The proceeds were used to acquire the CHP shares, which are expected to be paid out at about $6.90 per share once the merger with Sonida Senior Living, approved by CHP shareholders on March 6, is completed. The transaction aligns with MKZR’s stated strategy of investing up to 20% of total assets in illiquid real‑estate securities while keeping the bulk of its portfolio in real property. The company has repeatedly used this approach to generate cash flow and strengthen its balance sheet, but its financial statements show sharp revenue declines, negative profitability, and high leverage, with a market capitalization around $7 million.
CEO Robert Dixon said the deal “is consistent with its long‑standing and profitable strategy of buying non‑traded REIT shares” and that the acquisition “strengthens the Company’s balance sheet and increases its cash flow.” The loan’s covenant structure, however, adds risk, as the note’s covenants and default triggers could lead to higher interest costs if MKZR’s financial performance deteriorates.

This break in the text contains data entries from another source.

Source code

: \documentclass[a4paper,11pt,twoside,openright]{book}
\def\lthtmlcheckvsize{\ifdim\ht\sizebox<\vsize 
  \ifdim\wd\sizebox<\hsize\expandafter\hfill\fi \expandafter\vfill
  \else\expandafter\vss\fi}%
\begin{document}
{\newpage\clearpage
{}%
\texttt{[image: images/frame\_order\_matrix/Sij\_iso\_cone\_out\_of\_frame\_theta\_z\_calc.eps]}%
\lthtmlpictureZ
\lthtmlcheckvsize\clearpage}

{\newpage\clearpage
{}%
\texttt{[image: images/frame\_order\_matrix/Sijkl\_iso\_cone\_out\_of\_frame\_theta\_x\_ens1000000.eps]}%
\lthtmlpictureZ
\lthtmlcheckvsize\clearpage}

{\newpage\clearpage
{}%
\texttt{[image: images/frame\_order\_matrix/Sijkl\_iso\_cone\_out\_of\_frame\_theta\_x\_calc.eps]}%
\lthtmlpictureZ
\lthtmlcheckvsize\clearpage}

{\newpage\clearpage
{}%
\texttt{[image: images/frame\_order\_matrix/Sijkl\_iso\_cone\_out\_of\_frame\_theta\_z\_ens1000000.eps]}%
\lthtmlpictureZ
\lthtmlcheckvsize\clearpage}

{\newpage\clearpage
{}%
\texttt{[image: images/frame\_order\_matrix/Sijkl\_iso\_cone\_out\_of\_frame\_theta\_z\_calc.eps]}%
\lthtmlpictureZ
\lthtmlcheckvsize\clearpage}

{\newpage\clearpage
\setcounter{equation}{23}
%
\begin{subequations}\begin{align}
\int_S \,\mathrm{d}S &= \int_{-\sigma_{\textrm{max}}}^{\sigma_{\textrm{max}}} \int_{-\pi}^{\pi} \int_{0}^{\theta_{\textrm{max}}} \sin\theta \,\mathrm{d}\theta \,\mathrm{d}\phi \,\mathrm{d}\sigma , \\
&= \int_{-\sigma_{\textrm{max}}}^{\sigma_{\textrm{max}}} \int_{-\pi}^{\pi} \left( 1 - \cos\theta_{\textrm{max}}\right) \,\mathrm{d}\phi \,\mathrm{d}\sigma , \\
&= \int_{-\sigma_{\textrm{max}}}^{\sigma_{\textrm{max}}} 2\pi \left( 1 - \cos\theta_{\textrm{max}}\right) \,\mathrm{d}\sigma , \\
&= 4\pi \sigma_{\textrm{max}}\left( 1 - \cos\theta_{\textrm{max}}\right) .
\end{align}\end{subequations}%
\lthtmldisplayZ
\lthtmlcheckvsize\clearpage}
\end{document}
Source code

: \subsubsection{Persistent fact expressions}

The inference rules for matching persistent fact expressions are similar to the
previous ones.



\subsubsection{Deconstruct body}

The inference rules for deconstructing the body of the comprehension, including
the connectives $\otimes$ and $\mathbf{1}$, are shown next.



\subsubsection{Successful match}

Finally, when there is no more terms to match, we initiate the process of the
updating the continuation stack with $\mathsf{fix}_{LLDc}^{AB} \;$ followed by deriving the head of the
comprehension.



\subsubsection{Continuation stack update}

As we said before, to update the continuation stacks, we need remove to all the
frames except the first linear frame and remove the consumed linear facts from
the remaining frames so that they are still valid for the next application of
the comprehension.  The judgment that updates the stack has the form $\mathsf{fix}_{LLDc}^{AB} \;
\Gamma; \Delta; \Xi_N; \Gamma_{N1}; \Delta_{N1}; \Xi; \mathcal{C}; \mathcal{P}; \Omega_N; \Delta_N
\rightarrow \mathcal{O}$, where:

The financing follows a series of similar deals, including a $3 million loan secured in June 2025 and a $1.635 million note in January 2026, underscoring MKZR’s reliance on short‑term debt to fund opportunistic purchases in the non‑traded REIT market.
Streeterville Capital, a division of Chicago Venture Partners, is led by John Fife, who has a history of securities law violations. The association with a firm that has faced regulatory scrutiny adds another layer of risk to the transaction.
While the acquisition positions MKZR to benefit from the expected merger payout, the company’s weak financial footing and the high‑covenant nature of the loan suggest that the deal may strain its liquidity if the merger does not close as anticipated or if market conditions worsen.